PALANGKA RAYA, KALTENG POS—Mahkamah Konstitusi (MK) mengungkap fakta mengejutkan dalam sidang sengketa hasil Pemilihan Kepala Daerah (Pilkada) Kabupaten Barito Utara 2024. Dalam sidang tersebut, MK menemukan adanya praktik money politics yang melibatkan kedua pasangan calon bupati dan wakil bupati, termasuk pembelian suara hingga puluhan juta rupiah dan janji berangkat umrah.
Berdasarkan rangkaian bukti dan fakta persidangan, MK menyebut bahwa terdapat pembelian suara pemilih untuk memenangkan Pasangan Calon Nomor Urut 2. Nilai suap politik tersebut bahkan mencapai Rp16 juta per orang. Saksi Santi Parida Dewi mengungkapkan bahwa ia dan keluarganya menerima total Rp64 juta dari tim pasangan calon tersebut.
Tidak hanya itu, praktik serupa juga ditemukan pada Pasangan Calon Nomor Urut 1. Menurut kesaksian Edy Rakhman, keluarganya menerima Rp19,5 juta, dan dijanjikan akan diberangkatkan umrah jika pasangan tersebut menang.
Terhadap fakta hukum demikian, menurut Mahkamah, praktik money politics yang terjadi dalam penyelenggaraan PSU di TPS 01 Kelurahan Melayu, Kecamatan Teweh Tengah dan TPS 04 Desa Malawaken, Kecamatan Teweh Baru memiliki dampak yang sangat besar dalam perolehan suara hasil PSU masing-masing pihak.
Berdasarkan uraian pertimbangan hukum di atas, permasalahan yang timbul sekarang adalah bagaimana pendirian Mahkamah dalam menilai praktik money politic yang benar-benar terbukti untuk memengaruhi pilihan pemilih yang dilakukan oleh kedua pasangan calon.
Dalam hal ini, apakah Mahkamah akan memerintahkan dilakukan PSU kembali atau membatalkan perolehan suara di TPS 01 Kelurahan Melayu, Kecamatan Teweh Tengah dan TPS 04 Desa Malawaken, Kecamatan Teweh Baru tersebut tanpa mendiskualifikasi pasangan calon.
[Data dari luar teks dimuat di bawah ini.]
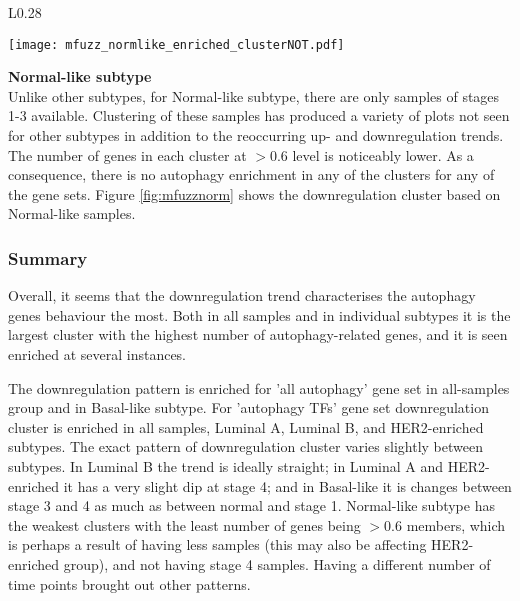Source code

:         
        \begin{wrapfigure}{L}{0.28\textwidth}
        \hfill
        \captionsetup{justification=centering}
        \centerline{ \texttt{[image: mfuzz\_normlike\_enriched\_clusterNOT.pdf]}}
        \vspace*{-8mm}
        \caption{\label{fig:mfuzznorm}Normal-like\newline downregulation cluster}
        \end{wrapfigure}
      
        \textbf{Normal-like subtype}\\ 
        Unlike other subtypes, for Normal-like subtype, there are only samples of stages 1-3 available. Clustering of these samples has produced a variety of plots not seen for other subtypes in addition to the reoccurring up- and downregulation trends. The number of genes in each cluster at $>0.6$ level is noticeably lower.  As a consequence, there is no autophagy enrichment in any of the clusters for any of the gene sets. Figure \ref{fig:mfuzznorm} shows the downregulation cluster based on Normal-like samples. 
        \newline
        \newline
        \newline
        

    \subsubsection{Summary}
    
    Overall, it seems that the downregulation trend characterises the autophagy genes behaviour the most. Both in all samples and in individual subtypes it is the largest cluster with the highest number of autophagy-related genes, and it is seen enriched at several instances. 
    
    The downregulation pattern is enriched for 'all autophagy' gene set in all-samples group and in Basal-like subtype. For 'autophagy TFs' gene set downregulation cluster is enriched in all samples, Luminal A, Luminal B, and HER2-enriched subtypes. The exact pattern of downregulation cluster varies slightly between subtypes. In Luminal B the trend is ideally straight; in Luminal A and HER2-enriched it has a very slight dip at stage 4; and in Basal-like it is changes between stage 3 and 4 as much as between normal and stage 1. Normal-like subtype has the weakest clusters with the least number of genes being $>0.6$ members, which is perhaps a result of having less samples (this may also be affecting HER2-enriched group), and not having stage 4 samples. Having a different number of time points brought out other patterns. 
    
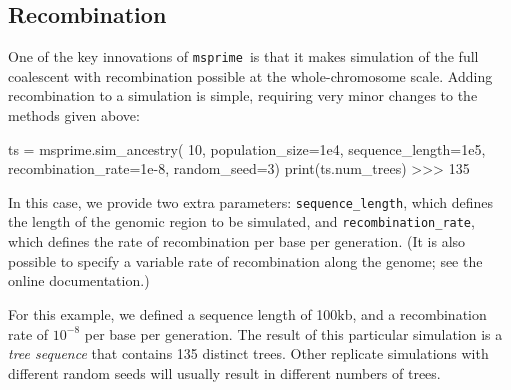 \documentclass[graybox]{svmult}
\newcommand{\msprime}[0]{\texttt{msprime}}
\begin{document}




\subsection{Recombination}\label{recombination}

One of the key innovations of \msprime\ is that it makes simulation of the
full coalescent with recombination possible at the whole-chromosome scale.
Adding recombination to a simulation is simple, requiring very minor
changes to the methods given above:

\begin{pythoncode}
ts = msprime.sim_ancestry(
    10, population_size=1e4, sequence_length=1e5,
    recombination_rate=1e-8, random_seed=3)
print(ts.num_trees)
>>> 135
\end{pythoncode}

In this case, we provide two extra parameters: \texttt{sequence\_length}, which
defines the length of the genomic region to be simulated, and
\texttt{recombination\_rate}, which defines the rate of recombination
per base per generation. (It is also possible to specify a variable
rate of recombination along the genome; see the online documentation.)

For this example, we defined a sequence length of 100kb, and a recombination rate of
\(10^{-8}\) per base per generation. The result of this particular simulation is a
\emph{tree sequence} that contains 135 distinct trees. Other replicate
simulations with different random seeds will usually result in different
numbers of trees.
\end{document}
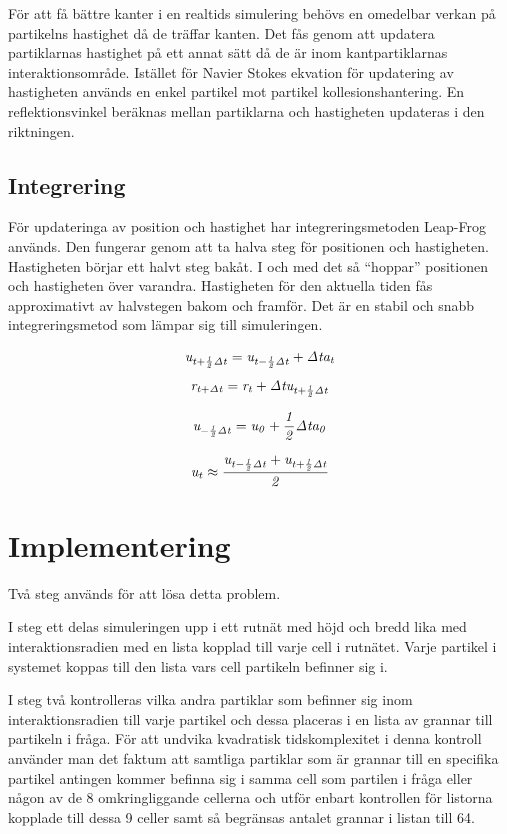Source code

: \documentclass[a4paper,12pt,oneside,final]{extarticle}
\begin{document}
För att få bättre kanter i en realtids simulering behövs en omedelbar verkan på partikelns hastighet då de träffar kanten.
Det fås genom att updatera partiklarnas hastighet på ett annat sätt då de är inom kantpartiklarnas interaktionsområde.
Istället för Navier Stokes ekvation för updatering av hastigheten används en enkel partikel mot partikel kollesionshantering.
En reflektionsvinkel beräknas mellan partiklarna och hastigheten updateras i den riktningen.

\subsection{Integrering}
För updateringa av position och hastighet har integreringsmetoden Leap-Frog används. Den fungerar genom att ta halva steg för positionen och hastigheten.
Hastigheten börjar ett halvt steg bakåt.
I och med det så “hoppar” positionen och hastigheten över varandra.
Hastigheten för den aktuella tiden fås approximativt av halvstegen bakom och framför.
Det är en stabil och snabb integreringsmetod som lämpar sig till simuleringen.

\begin{equation}
{\it u_{t + \frac{1}{2} \Delta t} = u_{t - \frac{1}{2} \Delta t} + \Delta t a_t}
\end{equation}
\begin{equation}
{\it r_{t+ \Delta t} = r_t + \Delta t u_{t + \frac{1}{2} \Delta t }}
\end{equation}

\begin{equation}
{\it u_{-\frac{1}{2} \Delta t} = u_{0} + \frac{1}{2} \Delta t a_0}
\end{equation}

\begin{equation}
{\it u_t \approx \frac{u_{t - \frac{1}{2} \Delta t} + u_{t + \frac{1}{2} \Delta t} }{2} }
\end{equation}

\clearpage
\section{Implementering}
Två steg används för att lösa detta problem.

I steg ett delas simuleringen upp i ett rutnät med höjd och bredd lika med interaktionsradien med en lista kopplad till varje cell i rutnätet.
Varje partikel i systemet koppas till den lista vars cell partikeln befinner sig i.

I steg två kontrolleras vilka andra partiklar som befinner sig inom interaktionsradien till varje partikel och dessa placeras i en lista av grannar till partikeln i fråga.
För att undvika kvadratisk tidskomplexitet i denna kontroll använder man det faktum att samtliga partiklar som är grannar till en specifika partikel antingen kommer befinna sig i samma cell som partilen i fråga eller någon av de 8 omkringliggande cellerna och utför enbart kontrollen för listorna kopplade till dessa 9 celler samt så begränsas antalet grannar i listan till 64.
\end{document}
Berkenaan dengan pilihan tersebut, menurut Mahkamah, dampak pembelian suara (vote buying) yang telah terbukti di atas tetap tidak akan hilang pengaruhnya terhadap pemilih dan kedua pasangan calon telah terbukti melakukan pelanggaran yang serius berupa money politics.